1.) Create 2-3 1' x 1' (approx.) light panels to project soft (diffuse) light at either 5600K or 3200K (ideally I would build a pair for each color temp). I have two directions I can go with this, I can either attempt to buy high-quality white LED lights at 5600K or 3200K and build traditional light panels (similar to this "budget" offering http://www.fvlighting.com/store/lighting/led/k4000.html. Or, I can build a remote phoshor system by source LEDs at 565nm and using a Remote Phoshor sheet from either PhosphorTech, Intermatix, or Cineo. 

2.) Create 2-3 LED fresnel-like lights, at something like the equivalent of 500W tungsten.
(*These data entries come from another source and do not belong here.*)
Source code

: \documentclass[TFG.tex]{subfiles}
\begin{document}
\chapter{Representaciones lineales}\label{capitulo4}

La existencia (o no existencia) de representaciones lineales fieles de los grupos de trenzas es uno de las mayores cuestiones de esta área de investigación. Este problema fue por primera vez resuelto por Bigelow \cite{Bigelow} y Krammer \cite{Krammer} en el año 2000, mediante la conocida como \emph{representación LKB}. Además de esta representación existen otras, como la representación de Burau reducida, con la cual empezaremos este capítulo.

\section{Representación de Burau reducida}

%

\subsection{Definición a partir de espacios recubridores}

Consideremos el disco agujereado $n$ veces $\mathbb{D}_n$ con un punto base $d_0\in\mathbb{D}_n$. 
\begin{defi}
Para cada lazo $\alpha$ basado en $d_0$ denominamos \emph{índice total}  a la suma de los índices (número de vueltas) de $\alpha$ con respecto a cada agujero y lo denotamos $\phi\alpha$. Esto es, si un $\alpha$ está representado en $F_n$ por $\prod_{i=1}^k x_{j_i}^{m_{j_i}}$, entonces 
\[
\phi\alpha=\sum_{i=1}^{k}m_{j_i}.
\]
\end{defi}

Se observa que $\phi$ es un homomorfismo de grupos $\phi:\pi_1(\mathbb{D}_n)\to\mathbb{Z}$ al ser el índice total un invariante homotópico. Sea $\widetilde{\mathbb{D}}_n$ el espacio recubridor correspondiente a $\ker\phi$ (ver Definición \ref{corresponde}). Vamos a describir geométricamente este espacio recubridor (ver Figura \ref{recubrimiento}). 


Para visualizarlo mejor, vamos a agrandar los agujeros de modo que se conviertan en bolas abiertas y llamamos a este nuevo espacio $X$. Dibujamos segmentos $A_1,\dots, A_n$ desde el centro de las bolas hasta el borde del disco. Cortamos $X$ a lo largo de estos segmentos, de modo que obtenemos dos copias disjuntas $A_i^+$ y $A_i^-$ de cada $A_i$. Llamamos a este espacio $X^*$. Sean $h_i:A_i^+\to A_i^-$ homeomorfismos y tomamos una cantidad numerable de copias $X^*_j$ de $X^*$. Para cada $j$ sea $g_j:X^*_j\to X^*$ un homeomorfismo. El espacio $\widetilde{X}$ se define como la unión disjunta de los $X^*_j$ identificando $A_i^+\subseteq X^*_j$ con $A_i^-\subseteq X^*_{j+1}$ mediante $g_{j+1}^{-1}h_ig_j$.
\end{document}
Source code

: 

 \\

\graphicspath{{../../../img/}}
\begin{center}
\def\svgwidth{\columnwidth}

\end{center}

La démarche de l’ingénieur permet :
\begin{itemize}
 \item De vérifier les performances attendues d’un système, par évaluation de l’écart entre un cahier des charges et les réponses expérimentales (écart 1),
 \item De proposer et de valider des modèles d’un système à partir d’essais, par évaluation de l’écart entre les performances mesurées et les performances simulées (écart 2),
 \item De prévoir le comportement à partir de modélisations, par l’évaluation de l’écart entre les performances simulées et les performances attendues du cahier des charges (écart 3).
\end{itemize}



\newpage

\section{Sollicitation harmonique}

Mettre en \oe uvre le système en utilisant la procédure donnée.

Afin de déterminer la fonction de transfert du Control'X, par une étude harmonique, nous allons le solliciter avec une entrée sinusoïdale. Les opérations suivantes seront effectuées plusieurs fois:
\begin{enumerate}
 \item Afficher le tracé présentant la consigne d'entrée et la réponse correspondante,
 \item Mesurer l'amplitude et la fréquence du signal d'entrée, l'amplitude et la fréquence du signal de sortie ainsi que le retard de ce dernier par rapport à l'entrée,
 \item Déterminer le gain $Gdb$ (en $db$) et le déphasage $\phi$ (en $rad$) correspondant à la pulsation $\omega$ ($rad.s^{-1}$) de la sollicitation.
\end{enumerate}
For this to work, I would need as small a source as possible, with enough power as possible (again, RP could potentially work, at the expense of possibly softening the light, which is not ideal. The issue is finding high CRI lights at the correct CCT at 50 or 100W. Ideally, I would also source optics to focus this light a bit before it hits the fresnel lens. 


In both cases, I could use advice on sourcing LEDs and drivers (capable of taking 12V or 14.4V power and converting it to the appropriate voltage and amperage for a string of LEDs) and any advice on heatsinks, housings, and optics.

Thanks!!

Brian


----------



## videoman (Mar 1, 2014)

A warm welcome to CPF Brian. A very useful conversion tool calculator http://ledstuff.co.nz/data_calculators.php will show that the light in question in your #1 goal will output 2400 lumens. That lumen rating can easily be accomplished with a few Cree XM-L2's in a proper heat sinked enclosure. The leds may have TIR optics in the 20 to 40 degree beams which can easily be diffused if needed. The advantage is also the capability to have a narrow beam when needed. A great driver would be the H6CC from Taskled that can easily supply 6 amps to the leds from DV sources up to 24 volts and can easily be dimmed with a 50K audio taper pot. Those 2400 lumens is approximately equivalent to a 150 watt filament bulb in brightness. Perhaps not bright enough for your purposes.
Phosphor panels ? A little tricky as the "mixing chamber" must be designed right and will require many ultra-blue leds ( Cree XT-E's as an example). Heat management is paramount here. Them XT-E's get mighty hot, especially a few dozen needed for a 5000 lumen light. Not to mention tooling, trial and error, frustration, sourcing PET material etc, etc. 
For DIY, I would stick with white leds.


----------



## Briankauf (Mar 1, 2014)

Thanks for the info!

In regards to the second goal, the fresnel, I am realizing the RP route may be a bit harder than expected. The issue for me is that I don't see any high powered (100W+), high CRI arrays that come in the "correct" CCTs of either daylight (5600K) or tungsten (3200K). From Cree, I can get the XLamp series (CXA3050) in 3000K or 5000K, but that may be hard to mix with my other lighting. Bridgelux's large offerings also seem limited to 3000K or 5000K. Any other options I may be missing? 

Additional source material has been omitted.